レネとレベッカ

 レベッカは携帯端末を右手で弄びながら、電話をしながら去っていくマリアの後姿を見つめていた。ヴェーラとの話を聞いたマリアは、何の疑問を挟むこともなく、後の処理は全て任せろと言った。


 午後五時を回った頃、レベッカは看護師に案内されて病院の裏口から出た。そこには参謀部の車が待っていた。運転手はプルースト中尉だった。


「ハーディ中佐に追い出されましてね」

「そうですか」


 レベッカは上の空で応える。

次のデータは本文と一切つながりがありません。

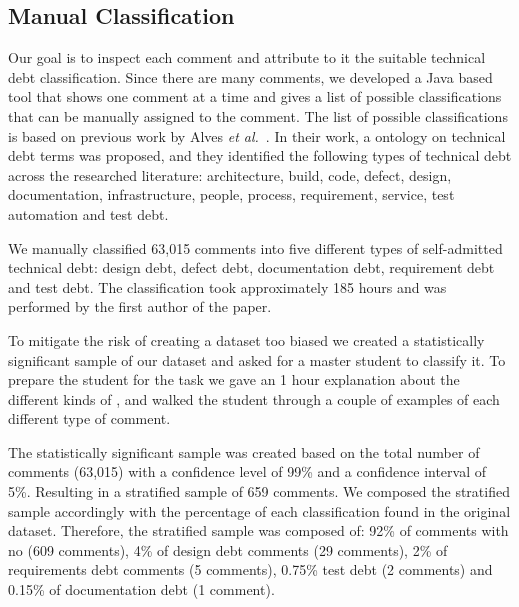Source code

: 

\subsection{Manual Classification} %
\label{sub:manual_classification}

Our goal is to inspect each comment and attribute to it the suitable technical debt classification. Since there are many comments, we developed a Java based tool that shows one comment at a time and gives a list of possible classifications that can be manually assigned to the comment. The list of possible classifications is based on previous work by Alves \textit{et al.}~\cite{Alves2014MTD}. In their work, a ontology on technical debt terms was proposed, and they identified the following types of technical debt across the researched literature: architecture, build, code, defect, design, documentation, infrastructure, people, process, requirement, service, test automation and test debt. 

We manually classified 63,015 comments into five different types of self-admitted technical debt: design debt, defect debt, documentation debt, requirement debt and test debt. The classification took approximately 185 hours and was performed by the first author of the paper.  

To mitigate the risk of creating a dataset too biased we created a statistically significant sample of our dataset and asked for a master student to classify it. To prepare the student for the task we gave an 1 hour explanation about the different kinds of \SATD, and walked the student through a couple of examples of each different type of \SATD comment. 

The statistically significant sample was created based on the total number of comments (63,015) with a confidence level of 99\% and a confidence interval of 5\%. Resulting in a stratified sample of 659 comments. We composed the stratified sample accordingly with the percentage of each classification found in the original dataset. Therefore, the stratified sample was composed of: 92\% of comments with no \SATD (609 comments), 4\% of design debt comments (29 comments), 2\% of requirements debt comments (5 comments), 0.75\% test debt (2 comments) and 0.15\% of documentation debt (1 comment).

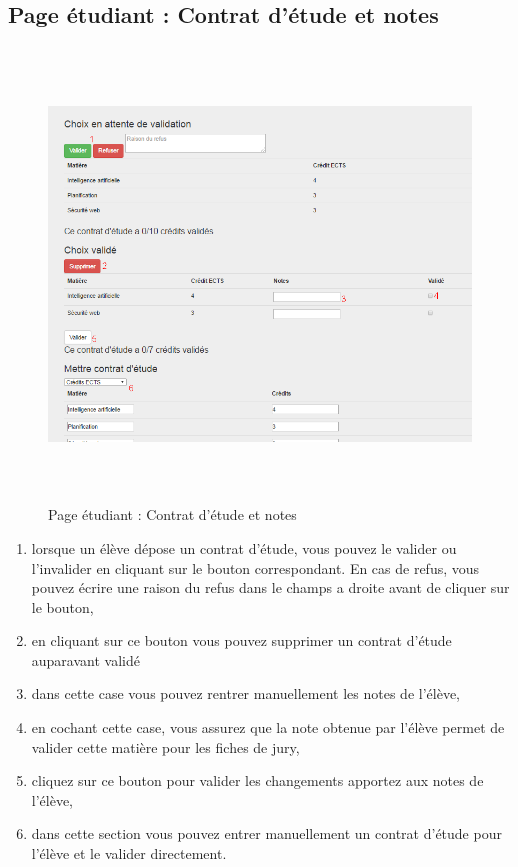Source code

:      \subsection{Page étudiant : Contrat d'étude et notes}
     \label{en}
     \begin{figure}[H]
     	\centering
     	\includegraphics[width=16cm,height=12cm]{Images/Admin/note_admin.png}
     	\caption{Page étudiant : Contrat d'étude et notes}
     	
     \end{figure}
     \begin{enumerate}
     	\item lorsque un élève dépose un contrat d'étude, vous pouvez le valider ou l'invalider en cliquant sur le bouton correspondant. En cas de refus, vous pouvez écrire une raison du refus dans le champs a droite avant de cliquer sur le bouton,
     	\item en cliquant sur ce bouton vous pouvez supprimer un contrat d'étude auparavant validé 
     	\item dans cette case vous pouvez rentrer manuellement les notes de l'élève,
     	\item en cochant cette case, vous assurez que la note obtenue par l'élève permet de valider cette matière pour les fiches de jury,
     	\item cliquez sur ce bouton pour valider les changements apportez aux notes de l'élève,
     	\item dans cette section vous pouvez entrer manuellement un contrat d'étude pour l'élève et le valider directement.
     \end{enumerate}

その手は未だ携帯端末をいじくっている。何となくそこに表示されているリストを眺めていて、レベッカは手を止めた。バックミラー越しに、運転席のプルーストと目が合ったが、レベッカはすぐに目を逸らして、携帯端末を耳に当てた。


『レネですが……』

「レベッカ・アーメリングです」

『レベ……えっ?』


 回線の向こうで動揺しているレネの姿を思い、レベッカは少しだけ表情を緩めた。


「まぎれもなく本物ですよ。ところで今から出てくることは可能ですか」

『あ、はい。大丈夫です』


 断れるはずもない、か。レベッカは自分の発した質問に、少し反省した。そして寮まで迎えに行く旨を伝えて、通話を終える。


 十分経たずにレネと合流したが、レネの顔は緊張で引きつっていた。それはそうだ。中将と言えば、士官候補生にとってみれば神様にも等しい存在だ。ましてや絶大な人気を誇る歌手でもある。レネにしてみれば、二重の意味で神にも等しい存在であった。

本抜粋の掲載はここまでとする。